第1章 2人の距離
しばらく考えて出た言葉は「そうですか…。」
いつもの私と比べてかなり冷たい言い方だった。
それでも掴んだ腕は離してくれなくて二宮さんは急に思いついたように
「ちょっと付き合ってくんない?…これ。」
そう言って指を2本合わせて口に当てたり離したりした。
居酒屋の喫煙所には幸いにも誰も居なかった。
部屋でも吸えるから当然だろう。
二宮さんは煙草を取り出し、私に軽く煙草を掲げて見せ失礼しますと言って火を付けた。
フゥゥっと二宮さんの口から吐き出される煙をボォーッと見ているとフフッと笑っていた。
「…由梨ちゃん煙草吸わないの?」
突然名前だ。

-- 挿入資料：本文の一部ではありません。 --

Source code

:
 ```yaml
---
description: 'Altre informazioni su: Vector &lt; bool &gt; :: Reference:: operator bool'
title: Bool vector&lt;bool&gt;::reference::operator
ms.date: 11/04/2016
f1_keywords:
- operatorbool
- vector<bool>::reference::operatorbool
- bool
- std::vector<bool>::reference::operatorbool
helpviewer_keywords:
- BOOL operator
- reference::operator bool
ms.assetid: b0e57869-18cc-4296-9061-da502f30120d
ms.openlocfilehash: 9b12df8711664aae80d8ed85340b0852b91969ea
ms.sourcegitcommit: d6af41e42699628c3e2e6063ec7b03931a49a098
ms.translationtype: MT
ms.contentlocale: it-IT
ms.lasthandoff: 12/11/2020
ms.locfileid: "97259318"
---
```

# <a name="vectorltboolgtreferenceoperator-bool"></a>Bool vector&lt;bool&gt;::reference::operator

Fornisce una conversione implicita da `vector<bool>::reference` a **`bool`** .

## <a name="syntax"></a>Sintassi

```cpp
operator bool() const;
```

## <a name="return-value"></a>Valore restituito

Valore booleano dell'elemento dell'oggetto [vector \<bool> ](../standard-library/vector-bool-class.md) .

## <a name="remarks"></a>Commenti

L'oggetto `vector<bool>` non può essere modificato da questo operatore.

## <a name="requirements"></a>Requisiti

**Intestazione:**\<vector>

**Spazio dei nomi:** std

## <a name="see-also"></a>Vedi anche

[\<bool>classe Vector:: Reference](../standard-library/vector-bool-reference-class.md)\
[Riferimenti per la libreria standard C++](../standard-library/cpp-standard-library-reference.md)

と思いながらも差し出された一本の煙草を拒否した。
「…私、吸わないんで。」
そう言うとそっかー。と煙草をしまいこみ自分の分を美味しそうに吸っていた。
二宮さんは特に何を聞くでもなく、無言で煙草を吸い、たまにチラッと私を見て目が合うとフッと笑って視線を外す。
何処まで見られてしまったのだろう。
ヒロトが出て行ったところ?
それとも肩を掴まれてトイレに引きずり込まれたところ?
でもこれを聞いてしまうともし仮に二宮さんが何も見ていなかった時に何て言って誤魔化せば良いかわからない。

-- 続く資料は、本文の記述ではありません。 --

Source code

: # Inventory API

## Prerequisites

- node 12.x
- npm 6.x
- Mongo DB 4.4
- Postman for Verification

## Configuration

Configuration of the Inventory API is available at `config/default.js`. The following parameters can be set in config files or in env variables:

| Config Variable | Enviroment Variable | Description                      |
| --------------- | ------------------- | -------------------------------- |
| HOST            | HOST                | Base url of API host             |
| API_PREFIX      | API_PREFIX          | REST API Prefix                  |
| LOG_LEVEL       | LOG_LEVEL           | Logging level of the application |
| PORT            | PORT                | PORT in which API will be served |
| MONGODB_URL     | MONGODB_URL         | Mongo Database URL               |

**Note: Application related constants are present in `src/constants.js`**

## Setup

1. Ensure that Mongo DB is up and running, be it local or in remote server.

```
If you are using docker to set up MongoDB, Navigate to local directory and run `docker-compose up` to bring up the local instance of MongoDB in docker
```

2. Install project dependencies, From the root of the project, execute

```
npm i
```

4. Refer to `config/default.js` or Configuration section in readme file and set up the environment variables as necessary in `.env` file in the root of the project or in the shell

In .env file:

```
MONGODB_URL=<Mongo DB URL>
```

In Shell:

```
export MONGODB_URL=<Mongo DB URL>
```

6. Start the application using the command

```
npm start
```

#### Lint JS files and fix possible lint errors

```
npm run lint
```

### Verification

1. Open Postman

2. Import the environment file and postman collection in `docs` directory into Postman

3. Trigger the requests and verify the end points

もんもんと考えていると突然二宮さんがポンポンと頭を撫でて来た。
「…すごい。出てるよ、顔に」
何が?と視線を向けると少しまた笑って
「色々聞きたい事ありそうだけど。」
そう言われたので緊張が走った。
この言い方。
多分見てる。どこまでかは分からないけど恐らく事が把握できるくらいは見ていた、或いは聞いていたのかも。
また背中に冷や汗が垂れた。
今すぐこの場から逃げたくてギュっと拳を握りしめて俯いていると隣で壁に寄りかかりながらドサッとしゃがんで私の手をそっと包み込んだ。
「…この手。商売道具でしょ?」
そう言ってゆっくりと拳を開いて優しく手のひらを撫でてきた。
手のひらには少し爪が食い込んで赤くなっていた。
しばらく撫でられていると何故だか安心してしまって笑いが込み上げてきた。
クスっと笑って二宮さんと同じように隣にしゃがんだ。
「…ありがとうございます。」
今言えることはこれだけだった。
そんな私に二宮さんは、いえいえどーも。と半分棒読みで返して来てまたフフッと笑った。